• **Goal of the exercise**:
For this exercise, reproduce the entries below exactly, but only from the line containing "Objetivo: Garantir que" through the line containing "- Se E-MAIL fornecido", both included.

(Saved data entries)
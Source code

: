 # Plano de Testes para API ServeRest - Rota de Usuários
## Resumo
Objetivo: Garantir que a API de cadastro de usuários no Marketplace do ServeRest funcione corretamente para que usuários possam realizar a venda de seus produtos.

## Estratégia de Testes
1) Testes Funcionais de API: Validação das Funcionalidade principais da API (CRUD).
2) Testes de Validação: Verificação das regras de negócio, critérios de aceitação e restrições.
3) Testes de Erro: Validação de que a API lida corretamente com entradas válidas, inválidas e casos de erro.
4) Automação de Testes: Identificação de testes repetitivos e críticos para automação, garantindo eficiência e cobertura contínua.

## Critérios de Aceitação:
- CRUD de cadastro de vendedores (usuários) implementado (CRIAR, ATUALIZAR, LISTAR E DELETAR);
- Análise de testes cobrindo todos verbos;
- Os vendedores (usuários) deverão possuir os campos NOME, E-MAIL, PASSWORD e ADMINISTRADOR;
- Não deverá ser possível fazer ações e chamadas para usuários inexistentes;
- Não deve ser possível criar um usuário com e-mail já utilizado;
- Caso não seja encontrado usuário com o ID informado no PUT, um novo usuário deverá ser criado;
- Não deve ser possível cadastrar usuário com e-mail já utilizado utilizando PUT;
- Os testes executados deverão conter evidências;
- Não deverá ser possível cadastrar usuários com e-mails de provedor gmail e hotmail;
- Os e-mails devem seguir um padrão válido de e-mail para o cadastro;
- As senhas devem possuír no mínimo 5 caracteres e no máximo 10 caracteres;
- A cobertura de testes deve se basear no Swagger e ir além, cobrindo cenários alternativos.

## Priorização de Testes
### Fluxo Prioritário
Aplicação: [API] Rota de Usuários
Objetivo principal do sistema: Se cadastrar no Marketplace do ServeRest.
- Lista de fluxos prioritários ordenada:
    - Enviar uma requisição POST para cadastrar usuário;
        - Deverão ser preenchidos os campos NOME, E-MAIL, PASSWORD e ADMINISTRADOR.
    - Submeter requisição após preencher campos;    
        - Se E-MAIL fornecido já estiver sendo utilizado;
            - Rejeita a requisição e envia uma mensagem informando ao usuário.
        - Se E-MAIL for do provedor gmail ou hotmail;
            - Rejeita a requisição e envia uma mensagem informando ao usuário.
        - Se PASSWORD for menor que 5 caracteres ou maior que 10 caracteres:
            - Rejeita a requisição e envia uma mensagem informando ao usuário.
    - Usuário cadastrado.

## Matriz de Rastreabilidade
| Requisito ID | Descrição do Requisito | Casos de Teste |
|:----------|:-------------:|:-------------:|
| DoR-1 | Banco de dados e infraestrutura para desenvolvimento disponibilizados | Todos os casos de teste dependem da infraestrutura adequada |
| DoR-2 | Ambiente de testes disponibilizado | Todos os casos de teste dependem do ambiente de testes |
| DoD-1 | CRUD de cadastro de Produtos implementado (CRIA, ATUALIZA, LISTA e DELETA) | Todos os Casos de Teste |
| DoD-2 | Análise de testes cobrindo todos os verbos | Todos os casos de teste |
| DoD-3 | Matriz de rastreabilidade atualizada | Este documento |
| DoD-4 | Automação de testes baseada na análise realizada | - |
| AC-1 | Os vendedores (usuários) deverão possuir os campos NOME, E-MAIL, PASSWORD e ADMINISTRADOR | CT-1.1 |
---
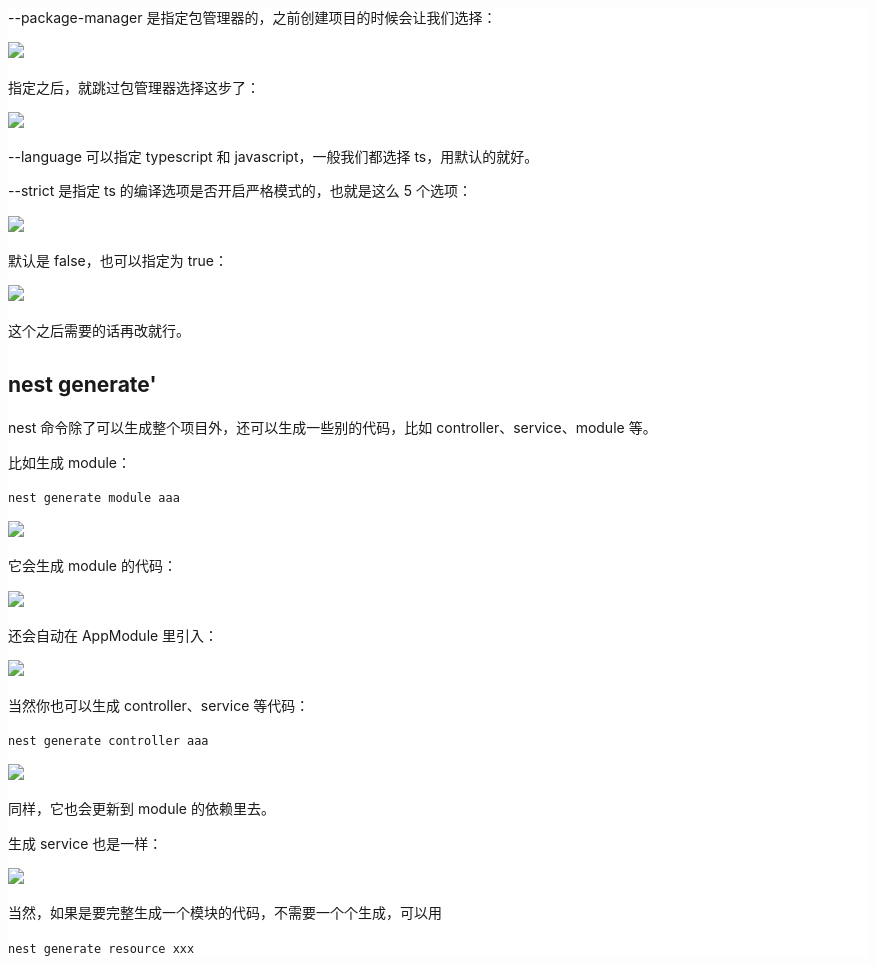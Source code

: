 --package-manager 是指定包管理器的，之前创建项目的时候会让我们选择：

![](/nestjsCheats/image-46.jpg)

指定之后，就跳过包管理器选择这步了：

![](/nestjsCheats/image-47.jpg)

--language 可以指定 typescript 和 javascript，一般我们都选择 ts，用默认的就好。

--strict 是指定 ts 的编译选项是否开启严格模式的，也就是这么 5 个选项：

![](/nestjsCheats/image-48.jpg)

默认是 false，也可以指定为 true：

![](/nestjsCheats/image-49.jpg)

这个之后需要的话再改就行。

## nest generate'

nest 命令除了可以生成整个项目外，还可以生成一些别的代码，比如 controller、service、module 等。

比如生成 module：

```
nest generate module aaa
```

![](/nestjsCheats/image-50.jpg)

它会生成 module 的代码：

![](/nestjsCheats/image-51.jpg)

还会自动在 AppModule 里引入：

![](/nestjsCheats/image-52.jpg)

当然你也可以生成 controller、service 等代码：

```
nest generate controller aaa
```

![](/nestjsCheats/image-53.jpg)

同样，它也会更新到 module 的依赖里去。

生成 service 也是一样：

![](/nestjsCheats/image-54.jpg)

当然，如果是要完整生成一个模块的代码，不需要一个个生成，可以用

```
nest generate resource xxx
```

• **Result for this task**:
Objetivo: Garantir que a API de cadastro de usuários no Marketplace do ServeRest funcione corretamente para que usuários possam realizar a venda de seus produtos.

## Estratégia de Testes
1) Testes Funcionais de API: Validação das Funcionalidade principais da API (CRUD).
2) Testes de Validação: Verificação das regras de negócio, critérios de aceitação e restrições.
3) Testes de Erro: Validação de que a API lida corretamente com entradas válidas, inválidas e casos de erro.
4) Automação de Testes: Identificação de testes repetitivos e críticos para automação, garantindo eficiência e cobertura contínua.

## Critérios de Aceitação:
- CRUD de cadastro de vendedores (usuários) implementado (CRIAR, ATUALIZAR, LISTAR E DELETAR);
- Análise de testes cobrindo todos verbos;
- Os vendedores (usuários) deverão possuir os campos NOME, E-MAIL, PASSWORD e ADMINISTRADOR;
- Não deverá ser possível fazer ações e chamadas para usuários inexistentes;
- Não deve ser possível criar um usuário com e-mail já utilizado;
- Caso não seja encontrado usuário com o ID informado no PUT, um novo usuário deverá ser criado;
- Não deve ser possível cadastrar usuário com e-mail já utilizado utilizando PUT;
- Os testes executados deverão conter evidências;
- Não deverá ser possível cadastrar usuários com e-mails de provedor gmail e hotmail;
- Os e-mails devem seguir um padrão válido de e-mail para o cadastro;
- As senhas devem possuír no mínimo 5 caracteres e no máximo 10 caracteres;
- A cobertura de testes deve se basear no Swagger e ir além, cobrindo cenários alternativos.

## Priorização de Testes
### Fluxo Prioritário
Aplicação: [API] Rota de Usuários
Objetivo principal do sistema: Se cadastrar no Marketplace do ServeRest.
- Lista de fluxos prioritários ordenada:
    - Enviar uma requisição POST para cadastrar usuário;
        - Deverão ser preenchidos os campos NOME, E-MAIL, PASSWORD e ADMINISTRADOR.
    - Submeter requisição após preencher campos;    
        - Se E-MAIL fornecido já estiver sendo utilizado;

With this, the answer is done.